• _PROMPT_: With all pictures excluded, restate the records that follow exactly as written.
[Start of Attachment]
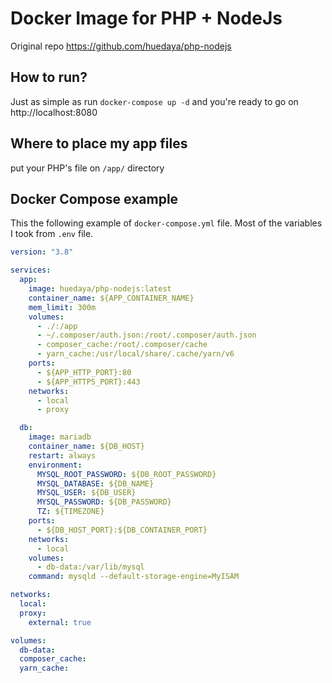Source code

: # Docker Image for PHP + NodeJs
Original repo https://github.com/huedaya/php-nodejs

## How to run?
Just as simple as run `docker-compose up -d` and you're ready to go on http://localhost:8080

## Where to place my app files 
put your PHP's file on `/app/` directory

## Docker Compose example
This the following example of `docker-compose.yml` file. 
Most of the variables I took from `.env` file.
```yaml
version: "3.8"

services:
  app:
    image: huedaya/php-nodejs:latest
    container_name: ${APP_CONTAINER_NAME}
    mem_limit: 300m
    volumes:
      - ./:/app
      - ~/.composer/auth.json:/root/.composer/auth.json
      - composer_cache:/root/.composer/cache
      - yarn_cache:/usr/local/share/.cache/yarn/v6
    ports:
      - ${APP_HTTP_PORT}:80
      - ${APP_HTTPS_PORT}:443
    networks:
      - local
      - proxy

  db:
    image: mariadb
    container_name: ${DB_HOST}
    restart: always
    environment:
      MYSQL_ROOT_PASSWORD: ${DB_ROOT_PASSWORD}
      MYSQL_DATABASE: ${DB_NAME}
      MYSQL_USER: ${DB_USER}
      MYSQL_PASSWORD: ${DB_PASSWORD}
      TZ: ${TIMEZONE}
    ports:
      - ${DB_HOST_PORT}:${DB_CONTAINER_PORT}
    networks:
      - local
    volumes:
      - db-data:/var/lib/mysql
    command: mysqld --default-storage-engine=MyISAM

networks:
  local:
  proxy:
    external: true

volumes:
  db-data:
  composer_cache:
  yarn_cache:

```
[End of Attachment]
• _YOUR SOLUTION_:
Source code

: # Docker Image for PHP + NodeJs
Original repo https://github.com/huedaya/php-nodejs

## How to run?
Just as simple as run `docker-compose up -d` and you're ready to go on http://localhost:8080

## Where to place my app files 
put your PHP's file on `/app/` directory

## Docker Compose example
This the following example of `docker-compose.yml` file. 
Most of the variables I took from `.env` file.
```yaml
version: "3.8"

services:
  app:
    image: huedaya/php-nodejs:latest
    container_name: ${APP_CONTAINER_NAME}
    mem_limit: 300m
    volumes:
      - ./:/app
      - ~/.composer/auth.json:/root/.composer/auth.json
      - composer_cache:/root/.composer/cache
      - yarn_cache:/usr/local/share/.cache/yarn/v6
    ports:
      - ${APP_HTTP_PORT}:80
      - ${APP_HTTPS_PORT}:443
    networks:
      - local
      - proxy

  db:
    image: mariadb
    container_name: ${DB_HOST}
    restart: always
    environment:
      MYSQL_ROOT_PASSWORD: ${DB_ROOT_PASSWORD}
      MYSQL_DATABASE: ${DB_NAME}
      MYSQL_USER: ${DB_USER}
      MYSQL_PASSWORD: ${DB_PASSWORD}
      TZ: ${TIMEZONE}
    ports:
      - ${DB_HOST_PORT}:${DB_CONTAINER_PORT}
    networks:
      - local
    volumes:
      - db-data:/var/lib/mysql
    command: mysqld --default-storage-engine=MyISAM

networks:
  local:
  proxy:
    external: true

volumes:
  db-data:
  composer_cache:
  yarn_cache:

```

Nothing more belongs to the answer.